Press conference with Joël Robuchon, Renata Murmayer and Regis Lebrun

Great people are always humble. And so is also Joël Robuchon.

Great Joël Robuchon, who was titled “the chef of the century”  by the Gault Millau, the man who operates a dozen restaurants in Hong Kong, Las Vegas, London, Macau, Monaco, New York City, Paris, Taipei, and Tokyo, with a total of 26 Michelin stars among them – the most of any chef in the world, came to Murska Sobota (Slovenia) upon the invitation of the Slovenian company Proconi, who is member of the Fleury Michon group. Joël Robuchon is already 23 years collaborating with the french company and visited Slovenia to get to know the Slovenian partner who impressed him with their potato puree, a dish which also made famous Joël Robuchon.

In the occassion of his visit has the company Proconi organized an event which allowed to Joël Robuchon to get to know some of the greatest Slovenian chefs and taste their dishes, inspired by the traditional ingredients and recipes of the Slovenian regions where they live and work.

Jure Tomič from the Ošterija Debeluh has prepared smoked trout with baked pear, horseradish and trout caviar. (picture above)

The great Tomaž Kavčič (above and bellow) from  Gostilna pri Lojzetu/Zemono has presented his variation of Vipavska šelinka, a traditional soup with celery. Tomaž is probably the Slovenian chef who is most famous abroad and is well known for the plates of very pure flavours, inventive techniques and at the same time great respect for the tradition.

The next in the row to present his creation was Janez Bratovž (bellow), well known chef from Ljubljana who’s restaurant Restavracija JB was this year selected between the 100 best restaurants of the S. Pellegrino top 50 list.

Janez Bratovž has for the great guest created the Veal sweetbread with porcini in a pork net. (Recipe is here.)

After Janez Bratovž followed:

Luka Jezeršek from Dvor Jezeršek 1768 presented Loška medla with Kranjska sausage.

Bine Volčič from Kitch’n’Art, Hotel Livada Prestige, prepared buckwheat ravioli with blood filling, croquette of the pork hoof and “bujta” turnip.

Tanja and Damir Pintarič from Gostilna Rajh have presented a great pumpking cake and at arrival pumpkin oil butter with buckwheat bread and greaves.

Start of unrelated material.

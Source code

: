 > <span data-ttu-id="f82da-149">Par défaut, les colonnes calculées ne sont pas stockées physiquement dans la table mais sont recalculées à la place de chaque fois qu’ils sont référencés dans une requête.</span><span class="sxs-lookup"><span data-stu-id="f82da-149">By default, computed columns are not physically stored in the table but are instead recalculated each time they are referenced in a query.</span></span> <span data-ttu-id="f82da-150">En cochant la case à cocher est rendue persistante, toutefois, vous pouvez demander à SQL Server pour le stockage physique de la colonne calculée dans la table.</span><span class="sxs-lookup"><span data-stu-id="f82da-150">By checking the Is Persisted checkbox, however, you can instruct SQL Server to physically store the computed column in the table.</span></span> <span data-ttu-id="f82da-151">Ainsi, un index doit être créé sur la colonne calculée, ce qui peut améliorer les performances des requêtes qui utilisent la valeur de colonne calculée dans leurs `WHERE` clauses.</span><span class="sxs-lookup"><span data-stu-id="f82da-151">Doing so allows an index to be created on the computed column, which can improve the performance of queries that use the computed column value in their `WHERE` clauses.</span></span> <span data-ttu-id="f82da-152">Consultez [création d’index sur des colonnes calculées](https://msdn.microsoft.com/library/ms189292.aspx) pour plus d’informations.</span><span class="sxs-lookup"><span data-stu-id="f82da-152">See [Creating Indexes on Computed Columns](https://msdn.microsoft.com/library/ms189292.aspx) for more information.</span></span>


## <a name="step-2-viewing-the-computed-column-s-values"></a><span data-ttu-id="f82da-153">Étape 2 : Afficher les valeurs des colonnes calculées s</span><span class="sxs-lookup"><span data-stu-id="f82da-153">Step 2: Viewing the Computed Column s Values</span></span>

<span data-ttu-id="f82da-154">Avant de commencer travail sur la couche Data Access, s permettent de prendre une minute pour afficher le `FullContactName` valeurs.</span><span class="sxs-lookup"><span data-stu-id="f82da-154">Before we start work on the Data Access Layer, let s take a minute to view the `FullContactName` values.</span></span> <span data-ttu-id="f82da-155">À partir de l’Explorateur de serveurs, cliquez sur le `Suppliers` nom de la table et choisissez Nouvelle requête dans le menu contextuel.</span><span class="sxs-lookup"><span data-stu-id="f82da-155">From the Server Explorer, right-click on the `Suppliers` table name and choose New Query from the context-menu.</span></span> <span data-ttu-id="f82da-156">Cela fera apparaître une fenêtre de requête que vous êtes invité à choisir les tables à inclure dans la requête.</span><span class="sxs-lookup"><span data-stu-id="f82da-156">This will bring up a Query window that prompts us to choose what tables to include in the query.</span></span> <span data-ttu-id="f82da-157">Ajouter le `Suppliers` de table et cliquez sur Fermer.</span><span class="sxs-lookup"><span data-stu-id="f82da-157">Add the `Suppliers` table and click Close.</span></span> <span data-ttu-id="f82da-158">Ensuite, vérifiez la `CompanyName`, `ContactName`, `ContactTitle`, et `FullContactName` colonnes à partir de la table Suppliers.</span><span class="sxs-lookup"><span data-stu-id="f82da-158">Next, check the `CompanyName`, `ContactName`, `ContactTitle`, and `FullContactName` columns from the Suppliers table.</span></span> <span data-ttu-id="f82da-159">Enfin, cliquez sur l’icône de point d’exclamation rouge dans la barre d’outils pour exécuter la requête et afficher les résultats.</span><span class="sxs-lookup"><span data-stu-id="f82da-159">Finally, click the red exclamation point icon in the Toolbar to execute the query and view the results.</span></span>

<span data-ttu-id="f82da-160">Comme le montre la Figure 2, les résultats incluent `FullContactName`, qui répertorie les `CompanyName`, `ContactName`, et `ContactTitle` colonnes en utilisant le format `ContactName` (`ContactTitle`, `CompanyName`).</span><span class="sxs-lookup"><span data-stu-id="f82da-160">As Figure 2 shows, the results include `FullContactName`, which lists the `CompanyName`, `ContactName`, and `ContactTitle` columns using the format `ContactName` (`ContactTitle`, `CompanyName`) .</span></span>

Joël Robuchon tasted wines of: VerusMarof, Blažič, Ščurek, Santomas, Steyer.

He was touched by the great attention he got from the hosts, the chefs, winemakers and  guests and proclaimed the lunch prepared by the Slovenian chefs as one of the most beautiful experiences he ever had. He said that all the plates were wonderful and very tasty and assured that he is always very sincere in his ratings.

What is the base of every great dish according to Joël Robuchon? Joël Robuchon explains that the base for him is always the best ingredient. He is always in search of the best ingredients in every country where he opens his restaurants. Plates in his restaurants differ in different countries because of that. The process for him is always started with searching for the great ingredient and then followed by creating a recipe, a dish, which will in the best way outline it’s flavour. He never combines more then 3 flavours in one plate. He believes that simplicity of the dish and pureness of the flavours are the most important. I believe we all will agree that it’s easy to create tastefull dishes by using some of the biggest delicacies (as foie gras etc), but the real master of the cuisine is the one which is able to prepare simple dishes with the common ingredients with the greatest perfection. Dishes which give emotions which we never forget.

In Joël Robuchon’s case such dish is potato puree which, prepared by him, is so creamy and tasty (it’s done only out of potatoes, milk and butter – the secret is in the right preparation) that it happens that some guests of his restaurant order it at the end of meal instead of a dessert.

Simple but great are the best dishes and so are also the best people.

Thank you, Joël Robuchon, for sharing your time and thoughts with us, thanks to Proconi for bringing such a great chef to Slovenia and to our chefs and winemakers for spoiling us with their tasty creations.